[Collected data]
━━━━━━━━━━━━━━━━━━━━

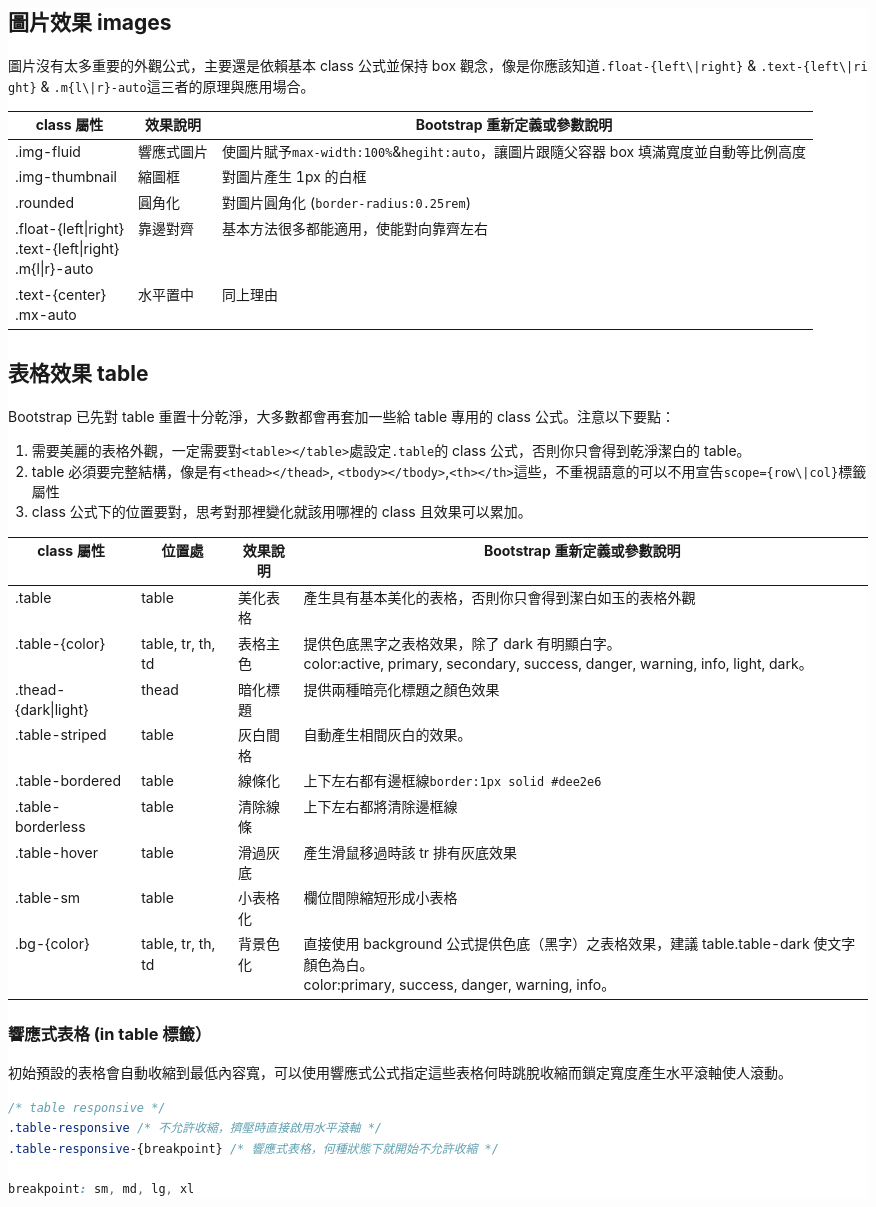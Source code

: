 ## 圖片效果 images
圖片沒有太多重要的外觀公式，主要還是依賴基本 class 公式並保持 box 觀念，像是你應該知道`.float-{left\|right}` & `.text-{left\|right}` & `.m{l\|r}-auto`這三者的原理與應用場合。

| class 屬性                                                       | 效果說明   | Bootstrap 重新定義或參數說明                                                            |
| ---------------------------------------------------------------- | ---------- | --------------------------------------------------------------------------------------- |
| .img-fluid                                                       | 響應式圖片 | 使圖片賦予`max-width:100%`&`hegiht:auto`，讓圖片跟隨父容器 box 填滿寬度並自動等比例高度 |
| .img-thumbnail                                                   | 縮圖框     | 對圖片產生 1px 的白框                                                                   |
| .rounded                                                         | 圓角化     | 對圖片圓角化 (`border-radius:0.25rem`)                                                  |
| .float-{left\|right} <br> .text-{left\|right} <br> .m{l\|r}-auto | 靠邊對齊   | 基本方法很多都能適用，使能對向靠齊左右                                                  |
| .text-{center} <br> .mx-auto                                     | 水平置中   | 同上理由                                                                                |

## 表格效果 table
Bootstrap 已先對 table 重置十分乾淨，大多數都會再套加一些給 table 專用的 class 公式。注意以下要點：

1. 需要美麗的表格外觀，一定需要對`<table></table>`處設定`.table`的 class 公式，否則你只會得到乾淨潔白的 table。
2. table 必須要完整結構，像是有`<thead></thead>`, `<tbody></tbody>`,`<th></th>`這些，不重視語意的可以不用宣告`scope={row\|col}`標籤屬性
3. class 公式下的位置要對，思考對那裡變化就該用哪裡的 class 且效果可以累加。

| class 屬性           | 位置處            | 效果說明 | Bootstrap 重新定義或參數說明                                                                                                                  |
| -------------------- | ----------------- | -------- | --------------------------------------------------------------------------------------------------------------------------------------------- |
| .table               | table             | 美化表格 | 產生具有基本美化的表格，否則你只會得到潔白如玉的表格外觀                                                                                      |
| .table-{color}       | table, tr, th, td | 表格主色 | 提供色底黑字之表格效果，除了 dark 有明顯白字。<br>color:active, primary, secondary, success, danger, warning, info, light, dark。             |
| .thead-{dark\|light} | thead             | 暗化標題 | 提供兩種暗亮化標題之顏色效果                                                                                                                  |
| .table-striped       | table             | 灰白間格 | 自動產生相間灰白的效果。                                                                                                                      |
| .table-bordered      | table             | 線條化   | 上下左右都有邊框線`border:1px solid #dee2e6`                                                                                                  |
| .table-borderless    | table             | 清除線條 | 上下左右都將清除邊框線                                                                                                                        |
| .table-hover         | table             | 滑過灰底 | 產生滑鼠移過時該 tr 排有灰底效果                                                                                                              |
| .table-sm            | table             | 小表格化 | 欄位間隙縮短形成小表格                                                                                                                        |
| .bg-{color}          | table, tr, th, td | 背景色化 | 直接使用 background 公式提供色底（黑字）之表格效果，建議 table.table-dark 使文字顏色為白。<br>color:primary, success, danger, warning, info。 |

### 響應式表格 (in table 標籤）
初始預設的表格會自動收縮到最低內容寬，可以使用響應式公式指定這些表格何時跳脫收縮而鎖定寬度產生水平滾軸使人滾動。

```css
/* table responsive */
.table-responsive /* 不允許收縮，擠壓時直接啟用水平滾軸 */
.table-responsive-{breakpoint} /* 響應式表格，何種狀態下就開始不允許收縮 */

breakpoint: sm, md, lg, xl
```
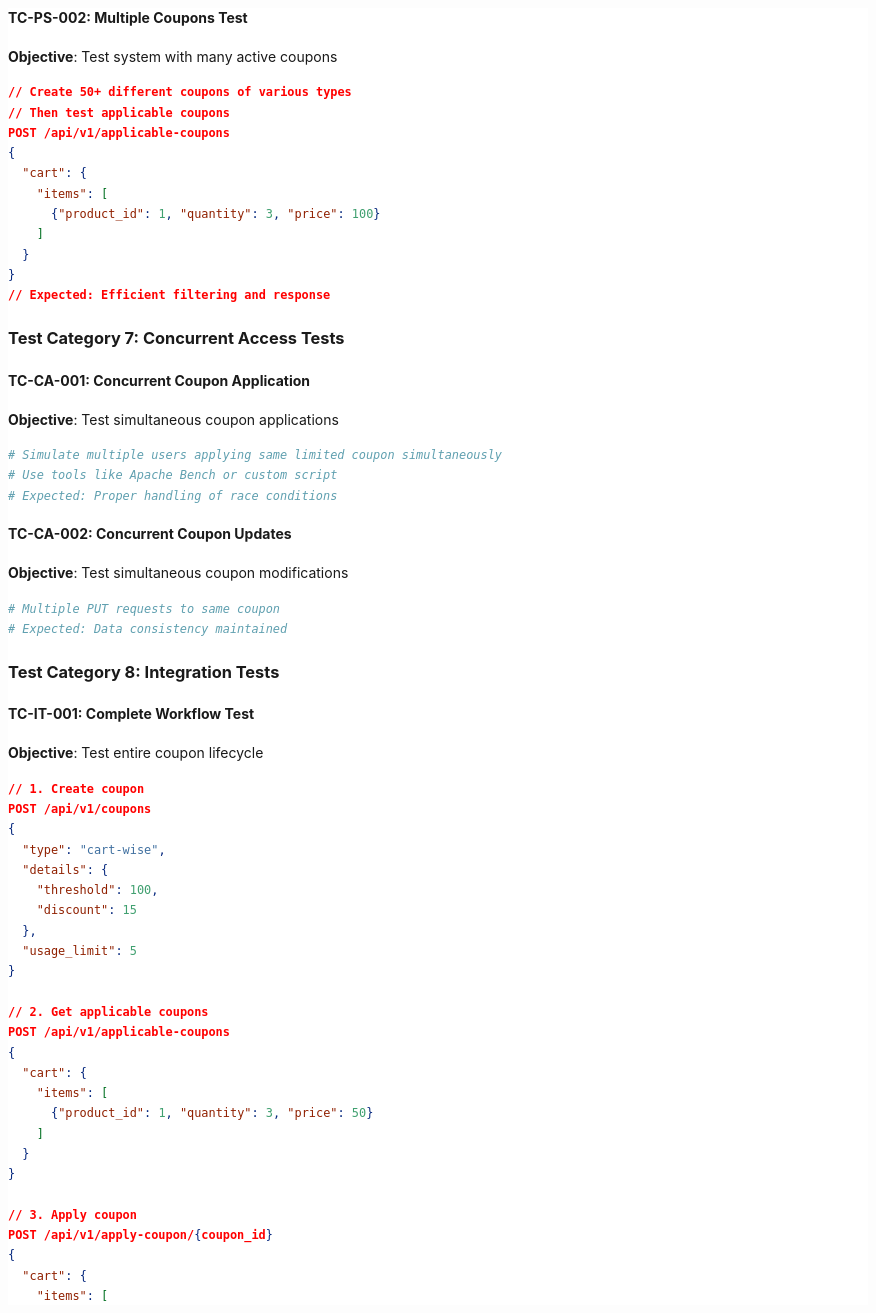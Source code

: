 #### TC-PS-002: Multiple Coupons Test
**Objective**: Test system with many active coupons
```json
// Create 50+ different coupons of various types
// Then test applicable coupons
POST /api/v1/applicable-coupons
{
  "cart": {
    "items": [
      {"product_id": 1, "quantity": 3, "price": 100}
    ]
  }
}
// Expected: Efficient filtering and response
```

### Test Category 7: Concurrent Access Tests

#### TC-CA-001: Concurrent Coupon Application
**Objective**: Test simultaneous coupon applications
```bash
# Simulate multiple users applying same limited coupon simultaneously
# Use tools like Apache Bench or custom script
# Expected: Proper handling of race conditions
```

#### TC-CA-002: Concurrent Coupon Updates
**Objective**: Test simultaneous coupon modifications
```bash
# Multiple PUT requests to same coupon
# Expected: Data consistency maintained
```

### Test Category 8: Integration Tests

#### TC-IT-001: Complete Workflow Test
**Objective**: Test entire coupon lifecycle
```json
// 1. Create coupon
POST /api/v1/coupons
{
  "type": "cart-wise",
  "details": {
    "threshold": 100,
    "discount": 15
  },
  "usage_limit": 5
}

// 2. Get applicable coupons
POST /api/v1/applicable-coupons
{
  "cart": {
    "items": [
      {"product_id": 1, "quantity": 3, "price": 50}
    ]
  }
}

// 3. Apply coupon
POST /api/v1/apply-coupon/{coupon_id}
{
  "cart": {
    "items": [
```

━━━━━━━━━━━━━━━━━━━━

* _Work order_
With the pictures removed, copy the data above word for word.

* _The answer_
Source code

: ## 圖片效果 images
圖片沒有太多重要的外觀公式，主要還是依賴基本 class 公式並保持 box 觀念，像是你應該知道`.float-{left\|right}` & `.text-{left\|right}` & `.m{l\|r}-auto`這三者的原理與應用場合。

| class 屬性                                                       | 效果說明   | Bootstrap 重新定義或參數說明                                                            |
| ---------------------------------------------------------------- | ---------- | --------------------------------------------------------------------------------------- |
| .img-fluid                                                       | 響應式圖片 | 使圖片賦予`max-width:100%`&`hegiht:auto`，讓圖片跟隨父容器 box 填滿寬度並自動等比例高度 |
| .img-thumbnail                                                   | 縮圖框     | 對圖片產生 1px 的白框                                                                   |
| .rounded                                                         | 圓角化     | 對圖片圓角化 (`border-radius:0.25rem`)                                                  |
| .float-{left\|right} <br> .text-{left\|right} <br> .m{l\|r}-auto | 靠邊對齊   | 基本方法很多都能適用，使能對向靠齊左右                                                  |
| .text-{center} <br> .mx-auto                                     | 水平置中   | 同上理由                                                                                |

## 表格效果 table
Bootstrap 已先對 table 重置十分乾淨，大多數都會再套加一些給 table 專用的 class 公式。注意以下要點：

1. 需要美麗的表格外觀，一定需要對`<table></table>`處設定`.table`的 class 公式，否則你只會得到乾淨潔白的 table。
2. table 必須要完整結構，像是有`<thead></thead>`, `<tbody></tbody>`,`<th></th>`這些，不重視語意的可以不用宣告`scope={row\|col}`標籤屬性
3. class 公式下的位置要對，思考對那裡變化就該用哪裡的 class 且效果可以累加。

| class 屬性           | 位置處            | 效果說明 | Bootstrap 重新定義或參數說明                                                                                                                  |
| -------------------- | ----------------- | -------- | --------------------------------------------------------------------------------------------------------------------------------------------- |
| .table               | table             | 美化表格 | 產生具有基本美化的表格，否則你只會得到潔白如玉的表格外觀                                                                                      |
| .table-{color}       | table, tr, th, td | 表格主色 | 提供色底黑字之表格效果，除了 dark 有明顯白字。<br>color:active, primary, secondary, success, danger, warning, info, light, dark。             |
| .thead-{dark\|light} | thead             | 暗化標題 | 提供兩種暗亮化標題之顏色效果                                                                                                                  |
| .table-striped       | table             | 灰白間格 | 自動產生相間灰白的效果。                                                                                                                      |
| .table-bordered      | table             | 線條化   | 上下左右都有邊框線`border:1px solid #dee2e6`                                                                                                  |
| .table-borderless    | table             | 清除線條 | 上下左右都將清除邊框線                                                                                                                        |
| .table-hover         | table             | 滑過灰底 | 產生滑鼠移過時該 tr 排有灰底效果                                                                                                              |
| .table-sm            | table             | 小表格化 | 欄位間隙縮短形成小表格                                                                                                                        |
| .bg-{color}          | table, tr, th, td | 背景色化 | 直接使用 background 公式提供色底（黑字）之表格效果，建議 table.table-dark 使文字顏色為白。<br>color:primary, success, danger, warning, info。 |

### 響應式表格 (in table 標籤）
初始預設的表格會自動收縮到最低內容寬，可以使用響應式公式指定這些表格何時跳脫收縮而鎖定寬度產生水平滾軸使人滾動。

```css
/* table responsive */
.table-responsive /* 不允許收縮，擠壓時直接啟用水平滾軸 */
.table-responsive-{breakpoint} /* 響應式表格，何種狀態下就開始不允許收縮 */

breakpoint: sm, md, lg, xl
```
Source code

: #### TC-PS-002: Multiple Coupons Test
**Objective**: Test system with many active coupons
```json
// Create 50+ different coupons of various types
// Then test applicable coupons
POST /api/v1/applicable-coupons
{
  "cart": {
    "items": [
      {"product_id": 1, "quantity": 3, "price": 100}
    ]
  }
}
// Expected: Efficient filtering and response
```

### Test Category 7: Concurrent Access Tests

#### TC-CA-001: Concurrent Coupon Application
**Objective**: Test simultaneous coupon applications
```bash
# Simulate multiple users applying same limited coupon simultaneously
# Use tools like Apache Bench or custom script
# Expected: Proper handling of race conditions
```

#### TC-CA-002: Concurrent Coupon Updates
**Objective**: Test simultaneous coupon modifications
```bash
# Multiple PUT requests to same coupon
# Expected: Data consistency maintained
```

### Test Category 8: Integration Tests

#### TC-IT-001: Complete Workflow Test
**Objective**: Test entire coupon lifecycle
```json
// 1. Create coupon
POST /api/v1/coupons
{
  "type": "cart-wise",
  "details": {
    "threshold": 100,
    "discount": 15
  },
  "usage_limit": 5
}

// 2. Get applicable coupons
POST /api/v1/applicable-coupons
{
  "cart": {
    "items": [
      {"product_id": 1, "quantity": 3, "price": 50}
    ]
  }
}

// 3. Apply coupon
POST /api/v1/apply-coupon/{coupon_id}
{
  "cart": {
    "items": [
```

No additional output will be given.